É água pra benzer, fogueira pra queimar
Com seu oxê, chama pra purificar"
- O ariaxé é o local do terreiro onde estão enterrados os diversos fundamentos secretos da casa. Há quem se refira também a ariaxé para designar o local onde são preparados os banhos com as folhas sagradas dos orixás ou mesmo o quarto de recolhimento de noviças que estão fazendo a iniciação.
- "Na igreja" pode ser referência ao sincretismo ou a um antigo rito de alguns velhos terreiros de candomblé, hoje praticamente extinto: as iaôs, no processo final de iniciação, costumavam percorrer até sete igrejas.
- O oxé é a grande ferramenta de Xangô; um machado de dois gumes
"Bahia, meus olhos ainda estão brilhando
Hoje marejados de saudade
Incorporados de felicidade
Fogo no gongá, salve o meu protetor
Canta pra saudar, Obanixé kaô!
Machado desce e o terreiro treme
Ojuobá! Quem não deve não teme!"
- A evocação ao estado da Bahia é certamente referência ao enredo de 1969 do Salgueiro: Bahia de todos os deuses. Naquele carnaval, pela primeira vez, o falecido professor Júlio Machado desfilou como destaque com a fantasia de Xangô do Salgueiro.
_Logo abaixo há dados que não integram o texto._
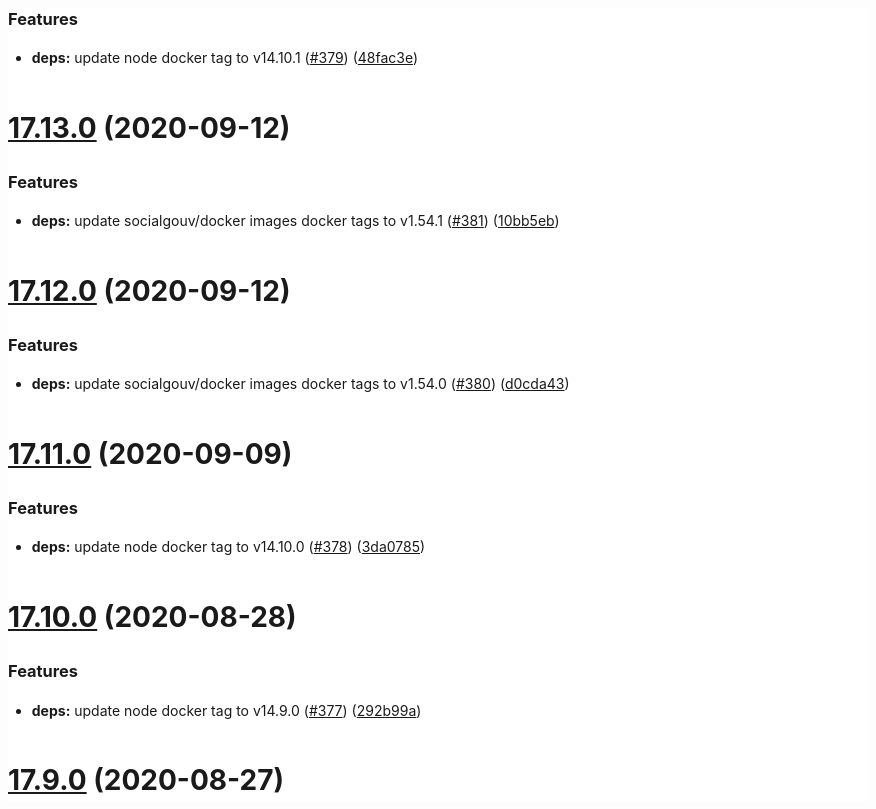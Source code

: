 
### Features

* **deps:** update node docker tag to v14.10.1 ([#379](https://github.com/SocialGouv/gitlab-ci-yml/issues/379)) ([48fac3e](https://github.com/SocialGouv/gitlab-ci-yml/commit/48fac3e3039f54f6db3df08d269412ebf3d1d3e0))

# [17.13.0](https://github.com/SocialGouv/gitlab-ci-yml/compare/v17.12.0...v17.13.0) (2020-09-12)


### Features

* **deps:** update socialgouv/docker images docker tags to v1.54.1 ([#381](https://github.com/SocialGouv/gitlab-ci-yml/issues/381)) ([10bb5eb](https://github.com/SocialGouv/gitlab-ci-yml/commit/10bb5eb09d01490e3119bca18853a51e069019ef))

# [17.12.0](https://github.com/SocialGouv/gitlab-ci-yml/compare/v17.11.0...v17.12.0) (2020-09-12)


### Features

* **deps:** update socialgouv/docker images docker tags to v1.54.0 ([#380](https://github.com/SocialGouv/gitlab-ci-yml/issues/380)) ([d0cda43](https://github.com/SocialGouv/gitlab-ci-yml/commit/d0cda432de3c2491873b6989e658d76d70ea7004))

# [17.11.0](https://github.com/SocialGouv/gitlab-ci-yml/compare/v17.10.0...v17.11.0) (2020-09-09)


### Features

* **deps:** update node docker tag to v14.10.0 ([#378](https://github.com/SocialGouv/gitlab-ci-yml/issues/378)) ([3da0785](https://github.com/SocialGouv/gitlab-ci-yml/commit/3da07857c1c1080a5855419f24f153ebf2dda802))

# [17.10.0](https://github.com/SocialGouv/gitlab-ci-yml/compare/v17.9.0...v17.10.0) (2020-08-28)


### Features

* **deps:** update node docker tag to v14.9.0 ([#377](https://github.com/SocialGouv/gitlab-ci-yml/issues/377)) ([292b99a](https://github.com/SocialGouv/gitlab-ci-yml/commit/292b99a4818afc2b3751982b3bd10abe5aa7b287))

# [17.9.0](https://github.com/SocialGouv/gitlab-ci-yml/compare/v17.8.0...v17.9.0) (2020-08-27)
- O gongá é uma espécie de altar nas umbandas, onde ficam as imagens das entidades. Nas umbandas, aliás, Xangô costuma ser sincretizado principalmente com São Pedro, São João ou São Jerônimo.
- Obanixé Kawó kabiyèsílé é a grande saudação de Xangô. Algo no sentido de "saúdem o rei que está na terra/na casa".
- Ojuobá é um título de alta dignidade no candomblé, dado a pessoas notáveis e de grande sabedoria na casa de Xangô. Literalmente: os olhos do rei.
"Olori xango eieô
Olori xango eieô
Kabesilé, meu padroeiro
Traz a vitória pro meu Salgueiro."
O refrão! Aqui o bicho pega e o babado é forte. Orunmilá, o orixá da sabedoria oracular e sabedor dos destinos, diz que existem três espiritualidades importantíssimas relacionadas com Olori, que adquirimos antes mesmo do nosso nascimento: Aiama é a espiritualidade que escolhemos no Orum, aos pés de Olofin antes da grande e misteriosa descida para a vida terrena. Orunmilá testemunhou essa escolha.
Ainda no Orum, escolhemos também Akulela; um conjunto de atributos, virtudes, qualidades, defeitos, que carregaremos pela vida. Potencializar os irês (coisas boas) e afastar nossas tendências negativas ao longo da vida é processo que inclui autoconhecimento, boa conduta, consulta ao oráculo e ebó.
E a terceira? Me parece que aí entra o sentido do samba do Salgueiro. É Akuleba, a manifestação em nós das características de um orixá; aquelas que adquirimos na grande viagem que fazemos do Orum (o invisível) ao Ayê (essa vida na terra) nos ventres das poderosas mães.
Conclusão: Olori Xangô é uma fortíssima evocação da espiritualidade de Xangô presente em cada um de seus filhos. No caso do refrão, o grande filho me parece ser o próprio Salgueiro.
Esse samba, do Marcelo Motta, Fred Camacho e parceiros, é quente!